_Your goal_. Nothing but the images should be left out when the entries are restated word for word.

Saved data entries
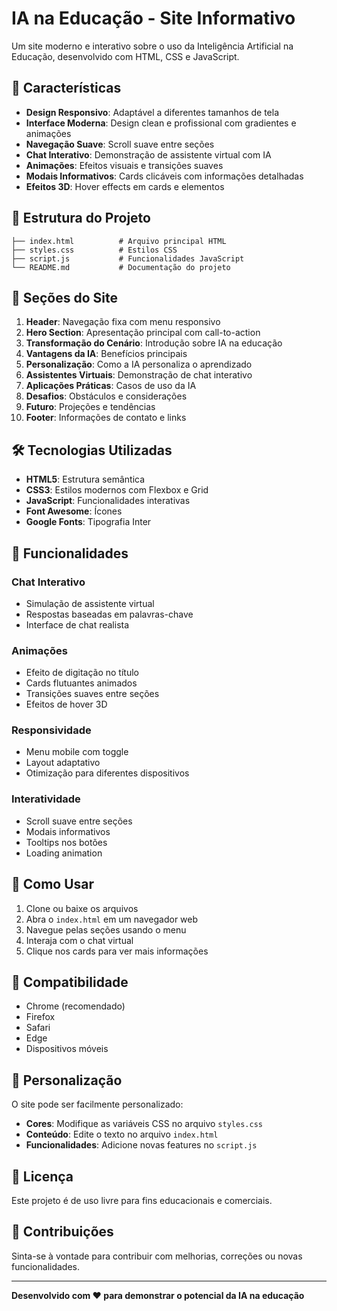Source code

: # IA na Educação - Site Informativo

Um site moderno e interativo sobre o uso da Inteligência Artificial na Educação, desenvolvido com HTML, CSS e JavaScript.

## 🚀 Características

- **Design Responsivo**: Adaptável a diferentes tamanhos de tela
- **Interface Moderna**: Design clean e profissional com gradientes e animações
- **Navegação Suave**: Scroll suave entre seções
- **Chat Interativo**: Demonstração de assistente virtual com IA
- **Animações**: Efeitos visuais e transições suaves
- **Modais Informativos**: Cards clicáveis com informações detalhadas
- **Efeitos 3D**: Hover effects em cards e elementos

## 📁 Estrutura do Projeto

```
├── index.html          # Arquivo principal HTML
├── styles.css          # Estilos CSS
├── script.js           # Funcionalidades JavaScript
└── README.md           # Documentação do projeto
```

## 🎨 Seções do Site

1. **Header**: Navegação fixa com menu responsivo
2. **Hero Section**: Apresentação principal com call-to-action
3. **Transformação do Cenário**: Introdução sobre IA na educação
4. **Vantagens da IA**: Benefícios principais
5. **Personalização**: Como a IA personaliza o aprendizado
6. **Assistentes Virtuais**: Demonstração de chat interativo
7. **Aplicações Práticas**: Casos de uso da IA
8. **Desafios**: Obstáculos e considerações
9. **Futuro**: Projeções e tendências
10. **Footer**: Informações de contato e links

## 🛠️ Tecnologias Utilizadas

- **HTML5**: Estrutura semântica
- **CSS3**: Estilos modernos com Flexbox e Grid
- **JavaScript**: Funcionalidades interativas
- **Font Awesome**: Ícones
- **Google Fonts**: Tipografia Inter

## 🎯 Funcionalidades

### Chat Interativo
- Simulação de assistente virtual
- Respostas baseadas em palavras-chave
- Interface de chat realista

### Animações
- Efeito de digitação no título
- Cards flutuantes animados
- Transições suaves entre seções
- Efeitos de hover 3D

### Responsividade
- Menu mobile com toggle
- Layout adaptativo
- Otimização para diferentes dispositivos

### Interatividade
- Scroll suave entre seções
- Modais informativos
- Tooltips nos botões
- Loading animation

## 🚀 Como Usar

1. Clone ou baixe os arquivos
2. Abra o `index.html` em um navegador web
3. Navegue pelas seções usando o menu
4. Interaja com o chat virtual
5. Clique nos cards para ver mais informações

## 📱 Compatibilidade

- Chrome (recomendado)
- Firefox
- Safari
- Edge
- Dispositivos móveis

## 🎨 Personalização

O site pode ser facilmente personalizado:

- **Cores**: Modifique as variáveis CSS no arquivo `styles.css`
- **Conteúdo**: Edite o texto no arquivo `index.html`
- **Funcionalidades**: Adicione novas features no `script.js`

## 📄 Licença

Este projeto é de uso livre para fins educacionais e comerciais.

## 🤝 Contribuições

Sinta-se à vontade para contribuir com melhorias, correções ou novas funcionalidades.

---

**Desenvolvido com ❤️ para demonstrar o potencial da IA na educação**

_Exercise answer_.
Source code

: # IA na Educação - Site Informativo

Um site moderno e interativo sobre o uso da Inteligência Artificial na Educação, desenvolvido com HTML, CSS e JavaScript.

## 🚀 Características

- **Design Responsivo**: Adaptável a diferentes tamanhos de tela
- **Interface Moderna**: Design clean e profissional com gradientes e animações
- **Navegação Suave**: Scroll suave entre seções
- **Chat Interativo**: Demonstração de assistente virtual com IA
- **Animações**: Efeitos visuais e transições suaves
- **Modais Informativos**: Cards clicáveis com informações detalhadas
- **Efeitos 3D**: Hover effects em cards e elementos

## 📁 Estrutura do Projeto

```
├── index.html          # Arquivo principal HTML
├── styles.css          # Estilos CSS
├── script.js           # Funcionalidades JavaScript
└── README.md           # Documentação do projeto
```

## 🎨 Seções do Site

1. **Header**: Navegação fixa com menu responsivo
2. **Hero Section**: Apresentação principal com call-to-action
3. **Transformação do Cenário**: Introdução sobre IA na educação
4. **Vantagens da IA**: Benefícios principais
5. **Personalização**: Como a IA personaliza o aprendizado
6. **Assistentes Virtuais**: Demonstração de chat interativo
7. **Aplicações Práticas**: Casos de uso da IA
8. **Desafios**: Obstáculos e considerações
9. **Futuro**: Projeções e tendências
10. **Footer**: Informações de contato e links

## 🛠️ Tecnologias Utilizadas

- **HTML5**: Estrutura semântica
- **CSS3**: Estilos modernos com Flexbox e Grid
- **JavaScript**: Funcionalidades interativas
- **Font Awesome**: Ícones
- **Google Fonts**: Tipografia Inter

## 🎯 Funcionalidades

### Chat Interativo
- Simulação de assistente virtual
- Respostas baseadas em palavras-chave
- Interface de chat realista

### Animações
- Efeito de digitação no título
- Cards flutuantes animados
- Transições suaves entre seções
- Efeitos de hover 3D

### Responsividade
- Menu mobile com toggle
- Layout adaptativo
- Otimização para diferentes dispositivos

### Interatividade
- Scroll suave entre seções
- Modais informativos
- Tooltips nos botões
- Loading animation

## 🚀 Como Usar

1. Clone ou baixe os arquivos
2. Abra o `index.html` em um navegador web
3. Navegue pelas seções usando o menu
4. Interaja com o chat virtual
5. Clique nos cards para ver mais informações

## 📱 Compatibilidade

- Chrome (recomendado)
- Firefox
- Safari
- Edge
- Dispositivos móveis

## 🎨 Personalização

O site pode ser facilmente personalizado:

- **Cores**: Modifique as variáveis CSS no arquivo `styles.css`
- **Conteúdo**: Edite o texto no arquivo `index.html`
- **Funcionalidades**: Adicione novas features no `script.js`

## 📄 Licença

Este projeto é de uso livre para fins educacionais e comerciais.

## 🤝 Contribuições

Sinta-se à vontade para contribuir com melhorias, correções ou novas funcionalidades.

---

**Desenvolvido com ❤️ para demonstrar o potencial da IA na educação**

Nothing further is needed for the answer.